──────── Materials provided ────────

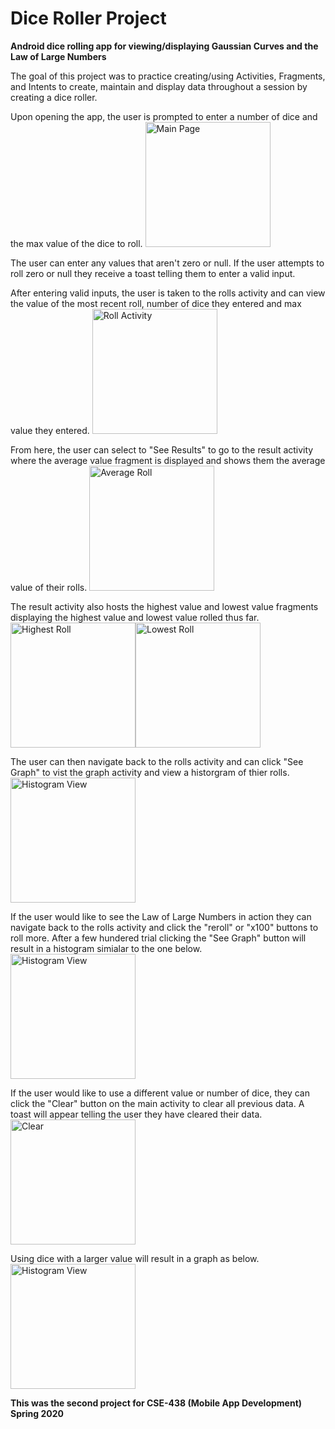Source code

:# Dice Roller Project

**Android dice rolling app for viewing/displaying Gaussian Curves and the Law of Large Numbers**

The goal of this project was to practice creating/using Activities, Fragments, and Intents to create, maintain and display data throughout a session by creating a dice roller.

Upon opening the app, the user is prompted to enter a number of dice and the max value of the dice to roll.
<img src="https://github.com/frazierjoe/DiceRoller/blob/master/photos/Main.png" alt="Main Page" width="200px"/>

The user can enter any values that aren't zero or null. If the user attempts to roll zero or null they receive a toast telling them to enter a valid input. 

After entering valid inputs, the user is taken to the rolls activity and can view the value of the most recent roll, number of dice they entered and max value they entered.
<img src="https://github.com/frazierjoe/DiceRoller/blob/master/photos/Results.png" alt="Roll Activity" width="200px"/>

From here, the user can select to "See Results" to go to the result activity where the average value fragment is displayed and shows them the average value of their rolls.
<img src="https://github.com/frazierjoe/DiceRoller/blob/master/photos/Avg.png" alt="Average Roll" width="200px"/>

The result activity also hosts the highest value and lowest value fragments displaying the highest value and lowest value rolled thus far.
<img src="https://github.com/frazierjoe/DiceRoller/blob/master/photos/High.png" alt="Highest Roll" width="200px"/><img src="https://github.com/frazierjoe/DiceRoller/blob/master/photos/Low.png" alt="Lowest Roll" width="200px"/>

The user can then navigate back to the rolls activity and can click "See Graph" to vist the graph activity and view a historgram of thier rolls.
<img src="https://github.com/frazierjoe/DiceRoller/blob/master/photos/Hist2.png" alt="Histogram View" width="200px"/>

If the user would like to see the Law of Large Numbers in action they can navigate back to the rolls activity and click the "reroll" or "x100" buttons to roll more. After a few hundered trial clicking the "See Graph" button will result in a histogram simialar to the one below.
<img src="https://github.com/frazierjoe/DiceRoller/blob/master/photos/HistMany.png" alt="Histogram View" width="200px"/>

If the user would like to use a different value or number of dice, they can click the "Clear" button on the main activity to clear all previous data. A toast will appear telling the user they have cleared their data.
<img src="https://github.com/frazierjoe/DiceRoller/blob/master/photos/Clear.png" alt="Clear" width="200px"/>

Using dice with a larger value will result in a graph as below.
<img src="https://github.com/frazierjoe/DiceRoller/blob/master/photos/HistLarge.png" alt="Histogram View" width="200px"/>


__This was the second project for CSE-438 (Mobile App Development) Spring 2020__
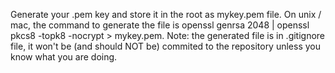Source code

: Generate your .pem key and store it in the root as mykey.pem file. On unix / mac, the command to generate the file is openssl genrsa 2048 | openssl pkcs8 -topk8 -nocrypt > mykey.pem. Note: the generated file is in .gitignore file, it won't be (and should NOT be) commited to the repository unless you know what you are doing.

────────

» **Work instructions**
Produce only the lines from the line containing "Upon opening the" through the line containing "From here, the", inclusive of both, exactly as they stand in the entries above.

» **Solution**
Upon opening the app, the user is prompted to enter a number of dice and the max value of the dice to roll.
<img src="https://github.com/frazierjoe/DiceRoller/blob/master/photos/Main.png" alt="Main Page" width="200px"/>

The user can enter any values that aren't zero or null. If the user attempts to roll zero or null they receive a toast telling them to enter a valid input. 

After entering valid inputs, the user is taken to the rolls activity and can view the value of the most recent roll, number of dice they entered and max value they entered.
<img src="https://github.com/frazierjoe/DiceRoller/blob/master/photos/Results.png" alt="Roll Activity" width="200px"/>

From here, the user can select to "See Results" to go to the result activity where the average value fragment is displayed and shows them the average value of their rolls.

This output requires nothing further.